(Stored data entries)
◆ ◆ ◆ ◆ ◆

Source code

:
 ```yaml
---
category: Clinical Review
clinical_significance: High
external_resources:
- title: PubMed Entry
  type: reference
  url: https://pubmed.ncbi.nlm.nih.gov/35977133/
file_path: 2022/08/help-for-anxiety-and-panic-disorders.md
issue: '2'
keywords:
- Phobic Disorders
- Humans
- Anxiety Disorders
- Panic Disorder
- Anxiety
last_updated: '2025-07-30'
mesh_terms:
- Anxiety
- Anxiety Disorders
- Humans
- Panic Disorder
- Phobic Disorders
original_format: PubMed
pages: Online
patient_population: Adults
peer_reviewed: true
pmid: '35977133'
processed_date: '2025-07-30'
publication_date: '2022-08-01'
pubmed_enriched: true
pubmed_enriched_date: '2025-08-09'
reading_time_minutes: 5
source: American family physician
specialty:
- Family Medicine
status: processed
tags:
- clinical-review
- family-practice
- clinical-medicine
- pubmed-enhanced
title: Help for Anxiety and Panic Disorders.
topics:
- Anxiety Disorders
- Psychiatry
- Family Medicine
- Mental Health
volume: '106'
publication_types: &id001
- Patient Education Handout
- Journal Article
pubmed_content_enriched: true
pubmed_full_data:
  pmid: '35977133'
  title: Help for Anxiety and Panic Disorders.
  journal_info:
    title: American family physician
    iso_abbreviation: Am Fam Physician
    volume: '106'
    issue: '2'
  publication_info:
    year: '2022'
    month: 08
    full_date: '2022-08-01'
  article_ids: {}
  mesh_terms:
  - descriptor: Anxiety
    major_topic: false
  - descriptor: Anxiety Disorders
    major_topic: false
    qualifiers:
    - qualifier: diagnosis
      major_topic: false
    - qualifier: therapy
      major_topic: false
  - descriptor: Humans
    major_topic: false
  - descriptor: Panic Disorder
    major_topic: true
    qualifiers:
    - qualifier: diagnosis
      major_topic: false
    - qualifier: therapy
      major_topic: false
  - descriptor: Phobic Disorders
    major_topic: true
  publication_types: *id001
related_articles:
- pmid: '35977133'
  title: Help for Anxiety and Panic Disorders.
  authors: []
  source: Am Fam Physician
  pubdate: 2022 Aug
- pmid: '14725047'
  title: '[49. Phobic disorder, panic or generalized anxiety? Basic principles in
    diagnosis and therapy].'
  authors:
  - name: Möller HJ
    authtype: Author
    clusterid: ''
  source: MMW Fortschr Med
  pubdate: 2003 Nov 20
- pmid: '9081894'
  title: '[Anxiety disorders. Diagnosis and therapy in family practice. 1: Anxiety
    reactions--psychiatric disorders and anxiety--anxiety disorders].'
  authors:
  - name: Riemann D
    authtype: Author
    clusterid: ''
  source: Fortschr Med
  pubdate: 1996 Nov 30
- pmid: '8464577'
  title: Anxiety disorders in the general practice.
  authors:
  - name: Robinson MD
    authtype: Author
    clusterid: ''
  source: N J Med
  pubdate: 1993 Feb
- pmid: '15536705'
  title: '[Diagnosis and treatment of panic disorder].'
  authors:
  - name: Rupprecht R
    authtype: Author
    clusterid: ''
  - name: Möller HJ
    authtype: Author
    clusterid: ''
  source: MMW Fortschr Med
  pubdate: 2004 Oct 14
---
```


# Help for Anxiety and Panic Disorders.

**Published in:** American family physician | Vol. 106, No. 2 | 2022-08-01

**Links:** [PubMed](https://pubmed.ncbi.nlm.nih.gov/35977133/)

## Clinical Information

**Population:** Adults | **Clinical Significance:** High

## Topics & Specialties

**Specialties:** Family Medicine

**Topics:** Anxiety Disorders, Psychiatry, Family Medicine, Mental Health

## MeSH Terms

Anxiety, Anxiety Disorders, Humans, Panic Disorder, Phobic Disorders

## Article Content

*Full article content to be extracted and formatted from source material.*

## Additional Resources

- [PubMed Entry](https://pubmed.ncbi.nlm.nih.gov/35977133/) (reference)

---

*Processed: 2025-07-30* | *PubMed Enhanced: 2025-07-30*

◆ ◆ ◆ ◆ ◆

YOUR OBJECTIVE: Without altering anything, print all of the data again.

EXPECTED OUTPUT:
Source code

:
 ```yaml
---
category: Clinical Review
clinical_significance: High
external_resources:
- title: PubMed Entry
  type: reference
  url: https://pubmed.ncbi.nlm.nih.gov/35977133/
file_path: 2022/08/help-for-anxiety-and-panic-disorders.md
issue: '2'
keywords:
- Phobic Disorders
- Humans
- Anxiety Disorders
- Panic Disorder
- Anxiety
last_updated: '2025-07-30'
mesh_terms:
- Anxiety
- Anxiety Disorders
- Humans
- Panic Disorder
- Phobic Disorders
original_format: PubMed
pages: Online
patient_population: Adults
peer_reviewed: true
pmid: '35977133'
processed_date: '2025-07-30'
publication_date: '2022-08-01'
pubmed_enriched: true
pubmed_enriched_date: '2025-08-09'
reading_time_minutes: 5
source: American family physician
specialty:
- Family Medicine
status: processed
tags:
- clinical-review
- family-practice
- clinical-medicine
- pubmed-enhanced
title: Help for Anxiety and Panic Disorders.
topics:
- Anxiety Disorders
- Psychiatry
- Family Medicine
- Mental Health
volume: '106'
publication_types: &id001
- Patient Education Handout
- Journal Article
pubmed_content_enriched: true
pubmed_full_data:
  pmid: '35977133'
  title: Help for Anxiety and Panic Disorders.
  journal_info:
    title: American family physician
    iso_abbreviation: Am Fam Physician
    volume: '106'
    issue: '2'
  publication_info:
    year: '2022'
    month: 08
    full_date: '2022-08-01'
  article_ids: {}
  mesh_terms:
  - descriptor: Anxiety
    major_topic: false
  - descriptor: Anxiety Disorders
    major_topic: false
    qualifiers:
    - qualifier: diagnosis
      major_topic: false
    - qualifier: therapy
      major_topic: false
  - descriptor: Humans
    major_topic: false
  - descriptor: Panic Disorder
    major_topic: true
    qualifiers:
    - qualifier: diagnosis
      major_topic: false
    - qualifier: therapy
      major_topic: false
  - descriptor: Phobic Disorders
    major_topic: true
  publication_types: *id001
related_articles:
- pmid: '35977133'
  title: Help for Anxiety and Panic Disorders.
  authors: []
  source: Am Fam Physician
  pubdate: 2022 Aug
- pmid: '14725047'
  title: '[49. Phobic disorder, panic or generalized anxiety? Basic principles in
    diagnosis and therapy].'
  authors:
  - name: Möller HJ
    authtype: Author
    clusterid: ''
  source: MMW Fortschr Med
  pubdate: 2003 Nov 20
- pmid: '9081894'
  title: '[Anxiety disorders. Diagnosis and therapy in family practice. 1: Anxiety
    reactions--psychiatric disorders and anxiety--anxiety disorders].'
  authors:
  - name: Riemann D
    authtype: Author
    clusterid: ''
  source: Fortschr Med
  pubdate: 1996 Nov 30
- pmid: '8464577'
  title: Anxiety disorders in the general practice.
  authors:
  - name: Robinson MD
    authtype: Author
    clusterid: ''
  source: N J Med
  pubdate: 1993 Feb
- pmid: '15536705'
  title: '[Diagnosis and treatment of panic disorder].'
  authors:
  - name: Rupprecht R
    authtype: Author
    clusterid: ''
  - name: Möller HJ
    authtype: Author
    clusterid: ''
  source: MMW Fortschr Med
  pubdate: 2004 Oct 14
---
```


# Help for Anxiety and Panic Disorders.

**Published in:** American family physician | Vol. 106, No. 2 | 2022-08-01

**Links:** [PubMed](https://pubmed.ncbi.nlm.nih.gov/35977133/)

## Clinical Information

**Population:** Adults | **Clinical Significance:** High

## Topics & Specialties

**Specialties:** Family Medicine

**Topics:** Anxiety Disorders, Psychiatry, Family Medicine, Mental Health

## MeSH Terms

Anxiety, Anxiety Disorders, Humans, Panic Disorder, Phobic Disorders

## Article Content

*Full article content to be extracted and formatted from source material.*

## Additional Resources

- [PubMed Entry](https://pubmed.ncbi.nlm.nih.gov/35977133/) (reference)

---

*Processed: 2025-07-30* | *PubMed Enhanced: 2025-07-30*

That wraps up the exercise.